Decoupling Positional and Symbolic Attention Behavior in Transformers
Felipe Urrutia, Jorge Salas, Alexander Kozachinskiy, Cristian Buc Calderon, Hector Pasten, Cristobal Rojas

TL;DR
This paper investigates how Transformers encode positional and symbolic information, providing a theoretical framework and empirical analysis of attention head behaviors, and demonstrating control over model performance through frequency manipulation.
Contribution
It introduces a formal distinction between positional and symbolic attention behaviors, develops a metric for them, and shows how frequency control influences Transformer performance.
Findings
All attention heads show a strong link between behavior and frequency use.
Transformer performance can be controlled by restricting frequency access.

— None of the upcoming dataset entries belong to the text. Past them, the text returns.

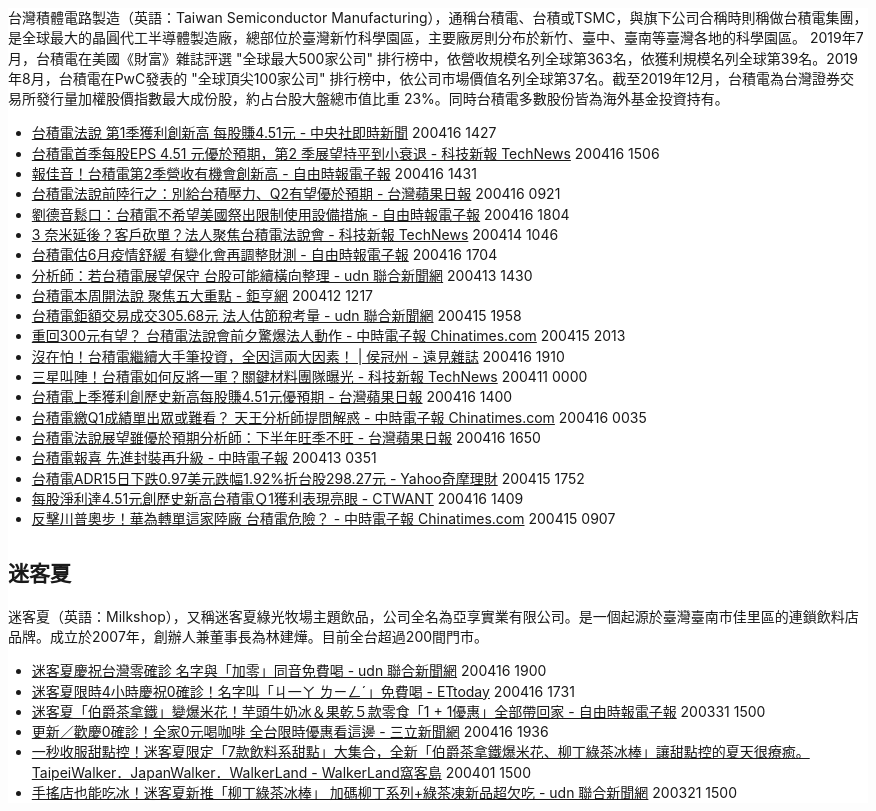 台灣積體電路製造（英語：Taiwan Semiconductor Manufacturing），通稱台積電、台積或TSMC，與旗下公司合稱時則稱做台積電集團，是全球最大的晶圓代工半導體製造廠，總部位於臺灣新竹科學園區，主要廠房則分布於新竹、臺中、臺南等臺灣各地的科學園區。
2019年7月，台積電在美國《財富》雜誌評選 "全球最大500家公司" 排行榜中，依營收規模名列全球第363名，依獲利規模名列全球第39名。2019年8月，台積電在PwC發表的 "全球頂尖100家公司" 排行榜中，依公司市場價值名列全球第37名。截至2019年12月，台積電為台灣證券交易所發行量加權股價指數最大成份股，約占台股大盤總市值比重 23%。同時台積電多數股份皆為海外基金投資持有。
- [台積電法說 第1季獲利創新高 每股賺4.51元 - 中央社即時新聞](https://www.cna.com.tw/news/firstnews/202004160161.aspx "台積電法說 第1季獲利創新高 每股賺4.51元 - 中央社即時新聞") 200416 1427
- [台積電首季每股EPS 4.51 元優於預期，第2 季展望持平到小衰退 - 科技新報 TechNews](https://finance.technews.tw/2020/04/16/tsmc-financial-report-at-2020q1/ "台積電首季每股EPS 4.51 元優於預期，第2 季展望持平到小衰退 - 科技新報 TechNews") 200416 1506
- [報佳音！台積電第2季營收有機會創新高 - 自由時報電子報](https://ec.ltn.com.tw/article/breakingnews/3135757 "報佳音！台積電第2季營收有機會創新高 - 自由時報電子報") 200416 1431
- [台積電法說前陸行之：別給台積壓力、Q2有望優於預期 - 台灣蘋果日報](https://tw.appledaily.com/property/20200416/4W6EHYNCR6UGBHNHF2XDQTW3KY/ "台積電法說前陸行之：別給台積壓力、Q2有望優於預期 - 台灣蘋果日報") 200416 0921
- [劉德音鬆口：台積電不希望美國祭出限制使用設備措施 - 自由時報電子報](https://ec.ltn.com.tw/article/breakingnews/3136139 "劉德音鬆口：台積電不希望美國祭出限制使用設備措施 - 自由時報電子報") 200416 1804
- [3 奈米延後？客戶砍單？法人聚焦台積電法說會 - 科技新報 TechNews](https://finance.technews.tw/2020/04/14/tsmc-will-hold-earning-results-conference/ "3 奈米延後？客戶砍單？法人聚焦台積電法說會 - 科技新報 TechNews") 200414 1046
- [台積電估6月疫情舒緩 有變化會再調整財測 - 自由時報電子報](https://ec.ltn.com.tw/article/breakingnews/3136019 "台積電估6月疫情舒緩 有變化會再調整財測 - 自由時報電子報") 200416 1704
- [分析師：若台積電展望保守 台股可能續橫向整理 - udn 聯合新聞網](https://udn.com/news/story/7251/4488436 "分析師：若台積電展望保守 台股可能續橫向整理 - udn 聯合新聞網") 200413 1430
- [台積電本周開法說 聚焦五大重點 - 鉅亨網](https://m.cnyes.com/news/id/4464042 "台積電本周開法說 聚焦五大重點 - 鉅亨網") 200412 1217
- [台積電鉅額交易成交305.68元 法人估節稅考量 - udn 聯合新聞網](https://udn.com/news/story/7251/4494558 "台積電鉅額交易成交305.68元 法人估節稅考量 - udn 聯合新聞網") 200415 1958
- [重回300元有望？ 台積電法說會前夕驚爆法人動作 - 中時電子報 Chinatimes.com](https://www.chinatimes.com/realtimenews/20200415005297-260410 "重回300元有望？ 台積電法說會前夕驚爆法人動作 - 中時電子報 Chinatimes.com") 200415 2013
- [沒在怕！台積電繼續大手筆投資，全因這兩大因素！ | 侯冠州 - 遠見雜誌](https://www.gvm.com.tw/article/72175 "沒在怕！台積電繼續大手筆投資，全因這兩大因素！ | 侯冠州 - 遠見雜誌") 200416 1910
- [三星叫陣！台積電如何反將一軍？關鍵材料團隊曝光 - 科技新報 TechNews](https://finance.technews.tw/2020/04/11/tsmc-3-nm-team/ "三星叫陣！台積電如何反將一軍？關鍵材料團隊曝光 - 科技新報 TechNews") 200411 0000
- [台積電上季獲利創歷史新高每股賺4.51元優預期 - 台灣蘋果日報](https://tw.appledaily.com/property/20200416/HT74YWEKYROSQF4AEM3MHLLLHE/ "台積電上季獲利創歷史新高每股賺4.51元優預期 - 台灣蘋果日報") 200416 1400
- [台積電繳Q1成績單出眾或難看？ 天王分析師提問解惑 - 中時電子報 Chinatimes.com](https://www.chinatimes.com/realtimenews/20200416000031-260410 "台積電繳Q1成績單出眾或難看？ 天王分析師提問解惑 - 中時電子報 Chinatimes.com") 200416 0035
- [台積電法說展望雖優於預期分析師：下半年旺季不旺 - 台灣蘋果日報](https://tw.appledaily.com/property/20200416/XNRFUZPUXHGHT2OAPBMUZFGV4M/ "台積電法說展望雖優於預期分析師：下半年旺季不旺 - 台灣蘋果日報") 200416 1650
- [台積電報喜 先進封裝再升級 - 中時電子報](https://www.chinatimes.com/newspapers/20200413000155-260202 "台積電報喜 先進封裝再升級 - 中時電子報") 200413 0351
- [台積電ADR15日下跌0.97美元跌幅1.92%折台股298.27元 - Yahoo奇摩理財](https://tw.stock.yahoo.com/news/%E5%8F%B0%E7%A9%8D%E9%9B%BBadr15%E6%97%A5%E4%B8%8B%E8%B7%8C0-97%E7%BE%8E%E5%85%83%E8%B7%8C%E5%B9%851-92-%E6%8A%98%E5%8F%B0%E8%82%A1298-27%E5%85%83-005247933.html "台積電ADR15日下跌0.97美元跌幅1.92%折台股298.27元 - Yahoo奇摩理財") 200415 1752
- [每股淨利達4.51元創歷史新高台積電Ｑ1獲利表現亮眼 - CTWANT](https://www.ctwant.com/article/46205 "每股淨利達4.51元創歷史新高台積電Ｑ1獲利表現亮眼 - CTWANT") 200416 1409
- [反擊川普奧步！華為轉單這家陸廠 台積電危險？ - 中時電子報 Chinatimes.com](https://www.chinatimes.com/realtimenews/20200415001352-260410 "反擊川普奧步！華為轉單這家陸廠 台積電危險？ - 中時電子報 Chinatimes.com") 200415 0907

## 迷客夏

迷客夏（英語：Milkshop），又稱迷客夏綠光牧場主題飲品，公司全名為亞享實業有限公司。是一個起源於臺灣臺南市佳里區的連鎖飲料店品牌。成立於2007年，創辦人兼董事長為林建燁。目前全台超過200間門市。
- [迷客夏慶祝台灣零確診 名字與「加零」同音免費喝 - udn 聯合新聞網](https://udn.com/news/story/7270/4497119 "迷客夏慶祝台灣零確診 名字與「加零」同音免費喝 - udn 聯合新聞網") 200416 1900
- [迷客夏限時4小時慶祝0確診！名字叫「ㄐ一ㄚ ㄌㄧㄥˊ」免費喝 - ETtoday](https://travel.ettoday.net/article/1693276.htm "迷客夏限時4小時慶祝0確診！名字叫「ㄐ一ㄚ ㄌㄧㄥˊ」免費喝 - ETtoday") 200416 1731
- [迷客夏「伯爵茶拿鐵」變爆米花！芋頭牛奶冰＆果乾５款零食「1 + 1優惠」全部帶回家 - 自由時報電子報](https://playing.ltn.com.tw/article/19289/1 "迷客夏「伯爵茶拿鐵」變爆米花！芋頭牛奶冰＆果乾５款零食「1 + 1優惠」全部帶回家 - 自由時報電子報") 200331 1500
- [更新／歡慶0確診！全家0元喝咖啡 全台限時優惠看這邊 - 三立新聞網](https://www.setn.com/News.aspx?NewsID=726915 "更新／歡慶0確診！全家0元喝咖啡 全台限時優惠看這邊 - 三立新聞網") 200416 1936
- [一秒收服甜點控！迷客夏限定「7款飲料系甜點」大集合，全新「伯爵茶拿鐵爆米花、柳丁綠茶冰棒」讓甜點控的夏天很療癒。 TaipeiWalker．JapanWalker．WalkerLand - WalkerLand窩客島](https://www.walkerland.com.tw/subject/view/256688 "一秒收服甜點控！迷客夏限定「7款飲料系甜點」大集合，全新「伯爵茶拿鐵爆米花、柳丁綠茶冰棒」讓甜點控的夏天很療癒。 TaipeiWalker．JapanWalker．WalkerLand - WalkerLand窩客島") 200401 1500
- [手搖店也能吃冰！迷客夏新推「柳丁綠茶冰棒」 加碼柳丁系列+綠茶凍新品超欠吃 - udn 聯合新聞網](https://udn.com/news/story/7186/4432292 "手搖店也能吃冰！迷客夏新推「柳丁綠茶冰棒」 加碼柳丁系列+綠茶凍新品超欠吃 - udn 聯合新聞網") 200321 1500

Theoretical proof that positional and symbolic behaviors are mutually exclusive.
Abstract
An important aspect subtending language understanding and production is the ability to independently encode positional and symbolic information of the words within a sentence. In Transformers, positional information is typically encoded using Positional Encodings (PEs). One such popular PE, namely Rotary PE (RoPE), has been widely used due to its empirical success. Recently, it has been argued that part of RoPE's success emerges from its ability to encode robust positional and semantic information using large and small frequencies, respectively. In this work, we perform a deeper dive into the positional versus symbolic dichotomy of attention heads behavior, both at the theoretical and empirical level. We provide general definitions of what it means for a head to behave positionally or symbolically, prove that these are two mutually exclusive behaviors and develop a metric to quantify…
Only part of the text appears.